ABOUT THIS EXERCISE -
Search each line of the data for the word "offset"; copy every line where it is found.

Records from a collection

##########

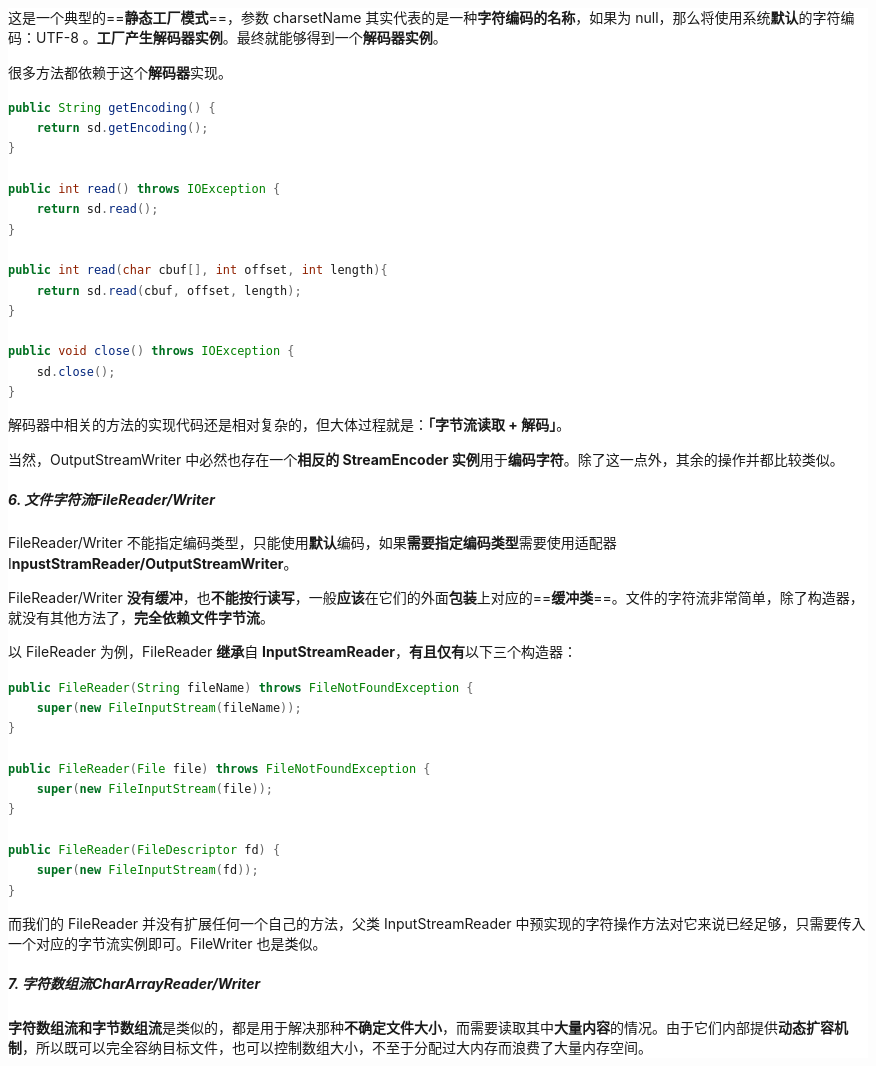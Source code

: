 这是一个典型的==**静态工厂模式**==，参数 charsetName 其实代表的是一种**字符编码的名称**，如果为 null，那么将使用系统**默认**的字符编码：UTF-8 。**工厂产生解码器实例**。最终就能够得到一个**解码器实例**。

很多方法都依赖于这个**解码器**实现。

```java
public String getEncoding() {
    return sd.getEncoding();
}

public int read() throws IOException {
    return sd.read();
}

public int read(char cbuf[], int offset, int length){
    return sd.read(cbuf, offset, length);
}

public void close() throws IOException {
    sd.close();
}
```

解码器中相关的方法的实现代码还是相对复杂的，但大体过程就是：**「字节流读取 + 解码」**。

当然，OutputStreamWriter 中必然也存在一个**相反的 StreamEncoder 实例**用于**编码字符**。除了这一点外，其余的操作并都比较类似。

##### 6. 文件字符流FileReader/Writer

FileReader/Writer 不能指定编码类型，只能使用**默认**编码，如果**需要指定编码类型**需要使用适配器I**npustStramReader/OutputStreamWriter**。

FileReader/Writer **没有缓冲**，也**不能按行读写**，一般**应该**在它们的外面**包装**上对应的==**缓冲类**==。文件的字符流非常简单，除了构造器，就没有其他方法了，**完全依赖文件字节流**。

以 FileReader 为例，FileReader **继承**自 **InputStreamReader**，**有且仅有**以下三个构造器：

```java
public FileReader(String fileName) throws FileNotFoundException {
    super(new FileInputStream(fileName));
}

public FileReader(File file) throws FileNotFoundException {
    super(new FileInputStream(file));
}

public FileReader(FileDescriptor fd) {
    super(new FileInputStream(fd));
}
```

而我们的 FileReader 并没有扩展任何一个自己的方法，父类 InputStreamReader 中预实现的字符操作方法对它来说已经足够，只需要传入一个对应的字节流实例即可。FileWriter 也是类似。

##### 7. 字符数组流CharArrayReader/Writer

**字符数组流和字节数组流**是类似的，都是用于解决那种**不确定文件大小**，而需要读取其中**大量内容**的情况。由于它们内部提供**动态扩容机制**，所以既可以完全容纳目标文件，也可以控制数组大小，不至于分配过大内存而浪费了大量内存空间。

##########

SOLUTION TO THIS EXERCISE -
public int read(char cbuf[], int offset, int length){
    return sd.read(cbuf, offset, length);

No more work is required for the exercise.